-- Data to examine follows --

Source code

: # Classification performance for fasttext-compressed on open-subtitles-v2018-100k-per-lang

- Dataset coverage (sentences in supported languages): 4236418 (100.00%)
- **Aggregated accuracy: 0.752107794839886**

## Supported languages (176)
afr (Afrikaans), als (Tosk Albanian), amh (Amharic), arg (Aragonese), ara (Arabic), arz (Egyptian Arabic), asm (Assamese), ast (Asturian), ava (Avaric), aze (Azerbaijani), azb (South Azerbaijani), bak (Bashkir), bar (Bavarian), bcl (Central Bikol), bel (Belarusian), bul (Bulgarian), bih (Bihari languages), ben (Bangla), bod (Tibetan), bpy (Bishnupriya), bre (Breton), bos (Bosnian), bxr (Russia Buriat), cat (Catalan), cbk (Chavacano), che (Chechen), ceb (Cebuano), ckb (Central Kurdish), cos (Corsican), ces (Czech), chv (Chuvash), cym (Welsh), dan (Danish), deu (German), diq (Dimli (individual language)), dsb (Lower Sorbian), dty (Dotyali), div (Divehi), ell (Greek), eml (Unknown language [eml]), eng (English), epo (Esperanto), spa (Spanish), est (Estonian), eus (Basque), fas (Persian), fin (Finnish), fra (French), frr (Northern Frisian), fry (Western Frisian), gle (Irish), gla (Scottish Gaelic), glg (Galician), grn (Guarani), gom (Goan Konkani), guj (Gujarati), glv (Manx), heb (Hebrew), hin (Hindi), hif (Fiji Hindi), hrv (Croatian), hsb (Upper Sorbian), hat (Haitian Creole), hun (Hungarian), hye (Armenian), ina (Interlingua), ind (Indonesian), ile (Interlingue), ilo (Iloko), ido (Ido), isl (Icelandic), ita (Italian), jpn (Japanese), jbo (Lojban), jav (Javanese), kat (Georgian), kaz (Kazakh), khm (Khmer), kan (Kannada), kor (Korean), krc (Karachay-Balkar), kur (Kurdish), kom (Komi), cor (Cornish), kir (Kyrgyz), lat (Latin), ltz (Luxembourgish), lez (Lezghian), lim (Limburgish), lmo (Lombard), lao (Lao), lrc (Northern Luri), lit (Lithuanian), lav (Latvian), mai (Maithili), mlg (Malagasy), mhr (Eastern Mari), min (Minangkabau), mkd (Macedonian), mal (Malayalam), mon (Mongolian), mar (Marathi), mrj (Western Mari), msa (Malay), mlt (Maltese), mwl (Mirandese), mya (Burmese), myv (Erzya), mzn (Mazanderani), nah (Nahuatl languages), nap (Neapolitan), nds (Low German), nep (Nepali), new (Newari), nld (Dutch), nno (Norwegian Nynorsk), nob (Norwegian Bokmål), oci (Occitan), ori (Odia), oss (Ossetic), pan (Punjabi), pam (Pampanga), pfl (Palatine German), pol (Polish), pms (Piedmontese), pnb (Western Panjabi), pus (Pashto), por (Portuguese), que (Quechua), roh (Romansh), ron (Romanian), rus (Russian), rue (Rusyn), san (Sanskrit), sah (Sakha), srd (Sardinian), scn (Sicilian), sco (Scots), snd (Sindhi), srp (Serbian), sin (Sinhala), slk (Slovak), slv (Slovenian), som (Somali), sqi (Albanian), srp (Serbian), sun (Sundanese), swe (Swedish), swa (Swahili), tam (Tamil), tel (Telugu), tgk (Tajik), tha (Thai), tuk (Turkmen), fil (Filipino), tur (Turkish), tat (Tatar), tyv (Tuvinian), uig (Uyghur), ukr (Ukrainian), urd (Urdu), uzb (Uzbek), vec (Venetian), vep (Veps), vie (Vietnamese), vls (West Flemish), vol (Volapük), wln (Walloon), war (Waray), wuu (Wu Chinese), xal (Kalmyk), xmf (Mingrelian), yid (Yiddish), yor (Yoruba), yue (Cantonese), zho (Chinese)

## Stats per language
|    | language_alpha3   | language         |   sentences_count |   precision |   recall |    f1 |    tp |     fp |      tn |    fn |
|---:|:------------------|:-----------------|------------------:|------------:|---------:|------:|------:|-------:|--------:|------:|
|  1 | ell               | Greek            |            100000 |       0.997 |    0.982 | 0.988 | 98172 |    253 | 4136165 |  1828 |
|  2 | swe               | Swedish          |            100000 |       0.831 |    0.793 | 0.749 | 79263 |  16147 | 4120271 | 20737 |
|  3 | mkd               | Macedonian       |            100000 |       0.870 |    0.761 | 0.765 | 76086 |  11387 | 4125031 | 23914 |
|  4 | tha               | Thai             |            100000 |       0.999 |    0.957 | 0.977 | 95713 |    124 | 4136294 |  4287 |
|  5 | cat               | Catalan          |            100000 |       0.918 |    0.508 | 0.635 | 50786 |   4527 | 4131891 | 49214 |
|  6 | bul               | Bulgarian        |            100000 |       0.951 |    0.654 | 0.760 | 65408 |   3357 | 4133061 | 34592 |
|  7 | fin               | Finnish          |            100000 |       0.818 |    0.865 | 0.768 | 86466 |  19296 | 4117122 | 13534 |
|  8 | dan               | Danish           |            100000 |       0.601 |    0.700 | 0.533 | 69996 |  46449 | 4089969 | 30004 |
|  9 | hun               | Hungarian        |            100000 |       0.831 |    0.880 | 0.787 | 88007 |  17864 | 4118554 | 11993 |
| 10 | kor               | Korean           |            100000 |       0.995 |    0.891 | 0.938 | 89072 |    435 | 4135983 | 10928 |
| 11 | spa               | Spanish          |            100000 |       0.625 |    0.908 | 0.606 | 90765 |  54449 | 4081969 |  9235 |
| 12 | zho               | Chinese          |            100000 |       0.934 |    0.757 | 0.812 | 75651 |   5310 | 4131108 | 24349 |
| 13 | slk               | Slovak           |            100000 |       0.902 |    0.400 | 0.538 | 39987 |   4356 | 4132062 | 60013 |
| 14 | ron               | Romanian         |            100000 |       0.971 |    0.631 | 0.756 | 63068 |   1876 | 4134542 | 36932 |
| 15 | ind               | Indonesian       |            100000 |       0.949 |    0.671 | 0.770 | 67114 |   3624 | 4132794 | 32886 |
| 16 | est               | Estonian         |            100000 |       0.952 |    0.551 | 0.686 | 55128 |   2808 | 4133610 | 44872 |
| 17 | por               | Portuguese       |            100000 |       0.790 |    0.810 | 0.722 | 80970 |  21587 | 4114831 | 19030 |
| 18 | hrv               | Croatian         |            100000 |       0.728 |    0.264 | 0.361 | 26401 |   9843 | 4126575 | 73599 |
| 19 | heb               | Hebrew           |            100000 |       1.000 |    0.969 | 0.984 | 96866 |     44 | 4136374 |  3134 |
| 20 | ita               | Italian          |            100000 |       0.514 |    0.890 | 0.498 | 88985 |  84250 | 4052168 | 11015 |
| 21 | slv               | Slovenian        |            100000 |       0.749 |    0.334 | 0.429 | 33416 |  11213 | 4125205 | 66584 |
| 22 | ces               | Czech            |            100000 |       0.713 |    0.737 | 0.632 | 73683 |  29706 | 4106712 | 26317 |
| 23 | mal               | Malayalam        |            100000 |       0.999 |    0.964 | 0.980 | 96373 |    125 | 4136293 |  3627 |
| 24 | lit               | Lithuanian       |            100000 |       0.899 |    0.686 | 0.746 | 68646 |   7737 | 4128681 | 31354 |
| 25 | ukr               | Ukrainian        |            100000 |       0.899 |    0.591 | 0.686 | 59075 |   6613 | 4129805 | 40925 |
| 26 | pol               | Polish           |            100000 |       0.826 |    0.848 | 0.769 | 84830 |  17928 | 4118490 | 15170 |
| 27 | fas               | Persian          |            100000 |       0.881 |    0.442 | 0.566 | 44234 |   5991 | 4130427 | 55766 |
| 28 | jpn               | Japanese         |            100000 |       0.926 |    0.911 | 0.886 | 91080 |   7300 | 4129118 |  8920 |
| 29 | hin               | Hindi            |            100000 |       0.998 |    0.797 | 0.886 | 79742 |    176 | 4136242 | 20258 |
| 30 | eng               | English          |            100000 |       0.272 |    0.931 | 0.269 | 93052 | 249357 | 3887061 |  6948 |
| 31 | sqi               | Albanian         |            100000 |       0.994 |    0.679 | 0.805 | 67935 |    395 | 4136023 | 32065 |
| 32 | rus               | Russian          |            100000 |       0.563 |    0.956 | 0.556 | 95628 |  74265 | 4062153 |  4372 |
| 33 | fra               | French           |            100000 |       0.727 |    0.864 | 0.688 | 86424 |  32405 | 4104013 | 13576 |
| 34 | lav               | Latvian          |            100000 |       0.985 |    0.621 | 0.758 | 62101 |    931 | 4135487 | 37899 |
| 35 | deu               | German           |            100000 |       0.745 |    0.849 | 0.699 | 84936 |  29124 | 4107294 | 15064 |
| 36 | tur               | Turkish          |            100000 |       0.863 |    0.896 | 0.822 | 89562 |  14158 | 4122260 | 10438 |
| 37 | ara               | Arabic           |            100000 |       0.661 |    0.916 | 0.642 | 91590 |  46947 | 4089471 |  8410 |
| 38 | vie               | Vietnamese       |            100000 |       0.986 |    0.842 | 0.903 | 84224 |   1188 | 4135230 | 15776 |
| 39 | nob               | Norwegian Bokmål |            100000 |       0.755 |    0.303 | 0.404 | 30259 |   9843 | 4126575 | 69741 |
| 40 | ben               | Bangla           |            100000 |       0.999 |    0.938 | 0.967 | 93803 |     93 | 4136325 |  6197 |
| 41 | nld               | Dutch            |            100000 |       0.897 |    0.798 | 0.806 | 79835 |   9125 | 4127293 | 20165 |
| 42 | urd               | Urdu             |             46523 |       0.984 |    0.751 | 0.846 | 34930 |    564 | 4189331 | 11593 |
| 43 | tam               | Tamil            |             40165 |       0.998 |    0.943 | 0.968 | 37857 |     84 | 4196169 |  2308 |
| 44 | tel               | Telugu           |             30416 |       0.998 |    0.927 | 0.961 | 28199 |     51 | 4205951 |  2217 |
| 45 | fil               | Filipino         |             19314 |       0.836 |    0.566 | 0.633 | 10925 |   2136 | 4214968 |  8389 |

-- Data to examine concluded --

[Task goal]
Copy out only the lines above from the one with "0.964 | 0.980" to the one with "0.956 | 0.556", inclusive, exactly as they stand.

[Reply to the exercise]
| 23 | mal               | Malayalam        |            100000 |       0.999 |    0.964 | 0.980 | 96373 |    125 | 4136293 |  3627 |
| 24 | lit               | Lithuanian       |            100000 |       0.899 |    0.686 | 0.746 | 68646 |   7737 | 4128681 | 31354 |
| 25 | ukr               | Ukrainian        |            100000 |       0.899 |    0.591 | 0.686 | 59075 |   6613 | 4129805 | 40925 |
| 26 | pol               | Polish           |            100000 |       0.826 |    0.848 | 0.769 | 84830 |  17928 | 4118490 | 15170 |
| 27 | fas               | Persian          |            100000 |       0.881 |    0.442 | 0.566 | 44234 |   5991 | 4130427 | 55766 |
| 28 | jpn               | Japanese         |            100000 |       0.926 |    0.911 | 0.886 | 91080 |   7300 | 4129118 |  8920 |
| 29 | hin               | Hindi            |            100000 |       0.998 |    0.797 | 0.886 | 79742 |    176 | 4136242 | 20258 |
| 30 | eng               | English          |            100000 |       0.272 |    0.931 | 0.269 | 93052 | 249357 | 3887061 |  6948 |
| 31 | sqi               | Albanian         |            100000 |       0.994 |    0.679 | 0.805 | 67935 |    395 | 4136023 | 32065 |
| 32 | rus               | Russian          |            100000 |       0.563 |    0.956 | 0.556 | 95628 |  74265 | 4062153 |  4372 |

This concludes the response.